**Assigned task:**
Starting at the line holding "trim=110mm 0mm 0mm" and finishing at the line holding "gnutls_perror(ret);", transcribe the material exactly, keeping both ends but no pictures.

________

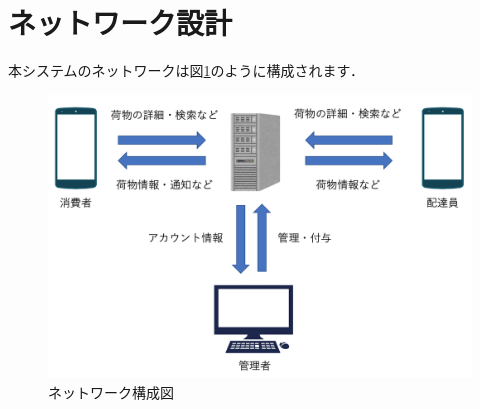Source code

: \documentclass[a4j,titlepage]{jarticle}
\begin{document}
\section{ネットワーク設計}
本システムのネットワークは図\ref{fig:n_d}のように構成されます．

\begin{figure}[H]
 \begin{center}
  \includegraphics[width=140mm]{Network_Diagram.png}
  \caption{ネットワーク構成図}
  \label{fig:n_d}
 \end{center}

\end{figure}
\end{document}

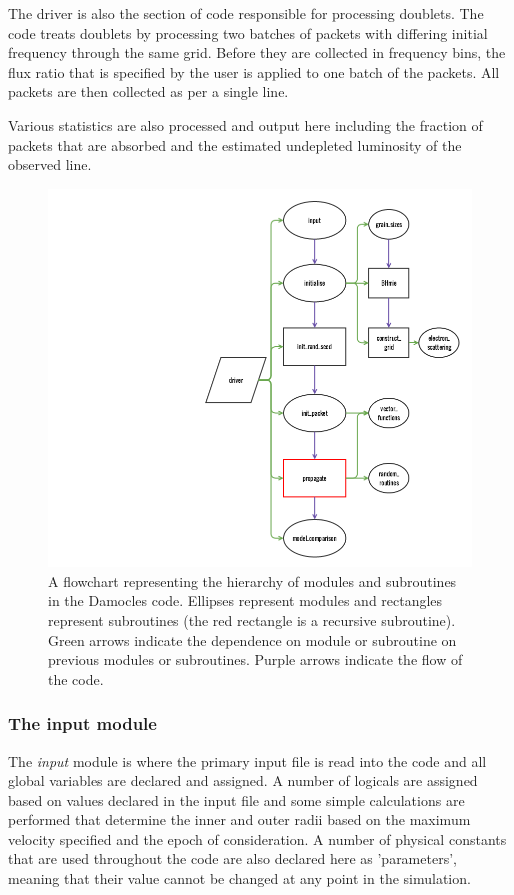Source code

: 		The driver is also the section of code responsible for processing doublets.  The code treats doublets by processing two batches of packets with differing initial frequency through the same grid.  Before they are collected in frequency bins, the flux ratio that is specified by the user is applied to one batch of the packets.  All packets are then collected as per a single line. 
		
		Various statistics are also processed and output here including the fraction of packets that are absorbed and the estimated undepleted luminosity of the observed line. 
		
			\begin{centering}
	\begin{figure}
	\includegraphics[scale=0.8, trim=110mm 0mm 0mm 5mm]{chapters/chapter2/code_modules_flowchart.png}
	\caption{A flowchart representing the hierarchy of modules and subroutines in the Damocles code.  Ellipses represent modules and rectangles represent subroutines (the red rectangle is a recursive subroutine).  Green arrows indicate the dependence on module or subroutine on previous modules or subroutines.  Purple arrows indicate the flow of the code.}
	\label{fig:flowchart_mods}
	\end{figure}
	\end{centering}
		
		\subsubsection{The input module}
		The \textit{input} module is where the primary input file is read into the code and all global variables are declared and assigned.  A number of logicals are assigned based on values declared in the input file and some simple calculations are performed that determine the inner and outer radii based on the maximum velocity specified and the epoch of consideration.  A number of physical constants that are used throughout the code are also declared here as 'parameters', meaning that their value cannot be changed at any point in the simulation.
		
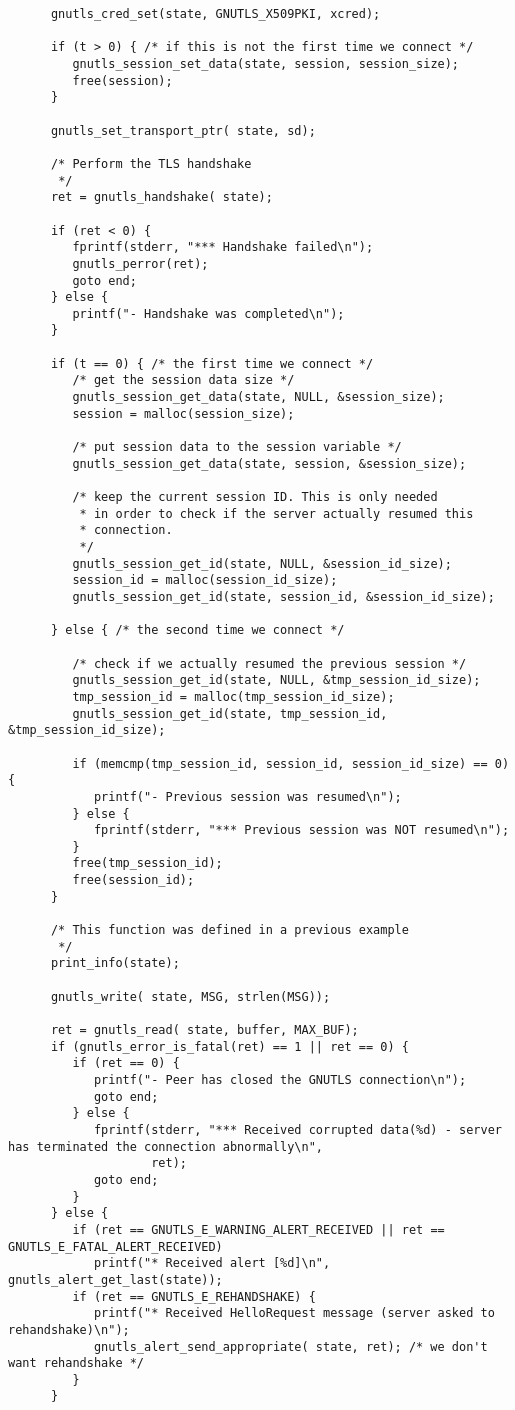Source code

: \begin{verbatim}
      gnutls_cred_set(state, GNUTLS_X509PKI, xcred);

      if (t > 0) { /* if this is not the first time we connect */
         gnutls_session_set_data(state, session, session_size);
         free(session);
      }
      
      gnutls_set_transport_ptr( state, sd);

      /* Perform the TLS handshake
       */
      ret = gnutls_handshake( state);

      if (ret < 0) {
         fprintf(stderr, "*** Handshake failed\n");
         gnutls_perror(ret);
         goto end;
      } else {
         printf("- Handshake was completed\n");
      }

      if (t == 0) { /* the first time we connect */
         /* get the session data size */
         gnutls_session_get_data(state, NULL, &session_size);
         session = malloc(session_size);

         /* put session data to the session variable */
         gnutls_session_get_data(state, session, &session_size);

         /* keep the current session ID. This is only needed
          * in order to check if the server actually resumed this
          * connection.
          */
         gnutls_session_get_id(state, NULL, &session_id_size);
         session_id = malloc(session_id_size);
         gnutls_session_get_id(state, session_id, &session_id_size);

      } else { /* the second time we connect */

         /* check if we actually resumed the previous session */
         gnutls_session_get_id(state, NULL, &tmp_session_id_size);
         tmp_session_id = malloc(tmp_session_id_size);
         gnutls_session_get_id(state, tmp_session_id, &tmp_session_id_size);

         if (memcmp(tmp_session_id, session_id, session_id_size) == 0) {
            printf("- Previous session was resumed\n");
         } else {
            fprintf(stderr, "*** Previous session was NOT resumed\n");
         }
         free(tmp_session_id);
         free(session_id);
      }

      /* This function was defined in a previous example
       */
      print_info(state);

      gnutls_write( state, MSG, strlen(MSG));

      ret = gnutls_read( state, buffer, MAX_BUF);
      if (gnutls_error_is_fatal(ret) == 1 || ret == 0) {
         if (ret == 0) {
            printf("- Peer has closed the GNUTLS connection\n");
            goto end;
         } else {
            fprintf(stderr, "*** Received corrupted data(%d) - server has terminated the connection abnormally\n",
                    ret);
            goto end;
         }
      } else {
         if (ret == GNUTLS_E_WARNING_ALERT_RECEIVED || ret == GNUTLS_E_FATAL_ALERT_RECEIVED)
            printf("* Received alert [%d]\n", gnutls_alert_get_last(state));
         if (ret == GNUTLS_E_REHANDSHAKE) {
            printf("* Received HelloRequest message (server asked to rehandshake)\n");
            gnutls_alert_send_appropriate( state, ret); /* we don't want rehandshake */
         }
      }


\end{verbatim}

________

**Solution to this problem:**
	\includegraphics[scale=0.8, trim=110mm 0mm 0mm 5mm]{chapters/chapter2/code_modules_flowchart.png}
	\caption{A flowchart representing the hierarchy of modules and subroutines in the Damocles code.  Ellipses represent modules and rectangles represent subroutines (the red rectangle is a recursive subroutine).  Green arrows indicate the dependence on module or subroutine on previous modules or subroutines.  Purple arrows indicate the flow of the code.}
	\label{fig:flowchart_mods}
	\end{figure}
	\end{centering}
		
		\subsubsection{The input module}
		The \textit{input} module is where the primary input file is read into the code and all global variables are declared and assigned.  A number of logicals are assigned based on values declared in the input file and some simple calculations are performed that determine the inner and outer radii based on the maximum velocity specified and the epoch of consideration.  A number of physical constants that are used throughout the code are also declared here as 'parameters', meaning that their value cannot be changed at any point in the simulation.
		
Source code

: \begin{verbatim}
      gnutls_cred_set(state, GNUTLS_X509PKI, xcred);

      if (t > 0) { /* if this is not the first time we connect */
         gnutls_session_set_data(state, session, session_size);
         free(session);
      }
      
      gnutls_set_transport_ptr( state, sd);

      /* Perform the TLS handshake
       */
      ret = gnutls_handshake( state);

      if (ret < 0) {
         fprintf(stderr, "*** Handshake failed\n");
         gnutls_perror(ret);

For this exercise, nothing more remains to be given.